[Saved data entries]

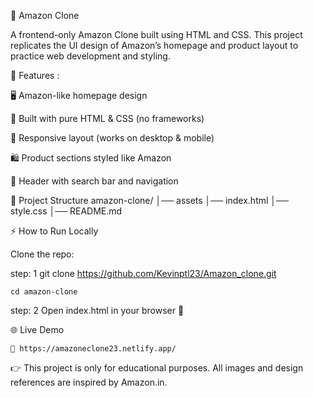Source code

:🛒 Amazon Clone

A frontend-only Amazon Clone built using HTML and CSS.
This project replicates the UI design of Amazon’s homepage and product layout to practice web development and styling.

🚀 Features : 

  🖥️ Amazon-like homepage design
  
  🎨 Built with pure HTML & CSS (no frameworks)
  
  📱 Responsive layout (works on desktop & mobile)
  
  🛍️ Product sections styled like Amazon
  
  🔎 Header with search bar and navigation

📂 Project Structure
  amazon-clone/
  │── assets
  │── index.html
  │── style.css
  │── README.md

⚡ How to Run Locally

  Clone the repo: 
  
  step: 1
    git clone https://github.com/Kevinptl23/Amazon_clone.git
    
    cd amazon-clone
  
  step: 2
    Open index.html in your browser 🎉
  
  🌐 Live Demo
  
    🔗 https://amazoneclone23.netlify.app/

👉 This project is only for educational purposes. All images and design references are inspired by Amazon.in.
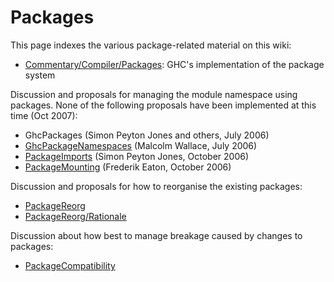 # Packages



This page indexes the various package-related material on this wiki:


- [Commentary/Compiler/Packages](wiki-start): GHC's implementation of the package system


Discussion and proposals for managing the module namespace using packages.  None of the following proposals have been implemented at this time (Oct 2007):


- GhcPackages (Simon Peyton Jones and others, July 2006)
- [GhcPackageNamespaces](ghc-package-namespaces) (Malcolm Wallace, July 2006)
- [PackageImports](package-imports) (Simon Peyton Jones, October 2006)
- [PackageMounting](package-mounting) (Frederik Eaton, October 2006)


Discussion and proposals for how to reorganise the existing packages:


- [PackageReorg](package-reorg)
- [PackageReorg/Rationale](package-reorg/rationale)


Discussion about how best to manage breakage caused by changes to packages:


- [PackageCompatibility](package-compatibility)
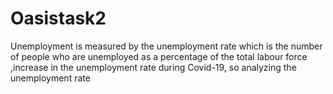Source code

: # Oasistask2
Unemployment is measured by the unemployment rate which is the number of people who are unemployed as a percentage of the total labour force ,increase in the unemployment rate during Covid-19, so analyzing the unemployment rate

→ **WHAT TO PRODUCE**:
Type the records out again in full, exactly, with each picture omitted.

→ **ANSWER**:
Source code

:🛒 Amazon Clone

A frontend-only Amazon Clone built using HTML and CSS.
This project replicates the UI design of Amazon’s homepage and product layout to practice web development and styling.

🚀 Features : 

  🖥️ Amazon-like homepage design
  
  🎨 Built with pure HTML & CSS (no frameworks)
  
  📱 Responsive layout (works on desktop & mobile)
  
  🛍️ Product sections styled like Amazon
  
  🔎 Header with search bar and navigation

📂 Project Structure
  amazon-clone/
  │── assets
  │── index.html
  │── style.css
  │── README.md

⚡ How to Run Locally

  Clone the repo: 
  
  step: 1
    git clone https://github.com/Kevinptl23/Amazon_clone.git
    
    cd amazon-clone
  
  step: 2
    Open index.html in your browser 🎉
  
  🌐 Live Demo
  
    🔗 https://amazoneclone23.netlify.app/

👉 This project is only for educational purposes. All images and design references are inspired by Amazon.in.
 # Packages



This page indexes the various package-related material on this wiki:


- [Commentary/Compiler/Packages](wiki-start): GHC's implementation of the package system


Discussion and proposals for managing the module namespace using packages.  None of the following proposals have been implemented at this time (Oct 2007):


- GhcPackages (Simon Peyton Jones and others, July 2006)
- [GhcPackageNamespaces](ghc-package-namespaces) (Malcolm Wallace, July 2006)
- [PackageImports](package-imports) (Simon Peyton Jones, October 2006)
- [PackageMounting](package-mounting) (Frederik Eaton, October 2006)


Discussion and proposals for how to reorganise the existing packages:


- [PackageReorg](package-reorg)
- [PackageReorg/Rationale](package-reorg/rationale)


Discussion about how best to manage breakage caused by changes to packages:


- [PackageCompatibility](package-compatibility)
Source code

: # Oasistask2
Unemployment is measured by the unemployment rate which is the number of people who are unemployed as a percentage of the total labour force ,increase in the unemployment rate during Covid-19, so analyzing the unemployment rate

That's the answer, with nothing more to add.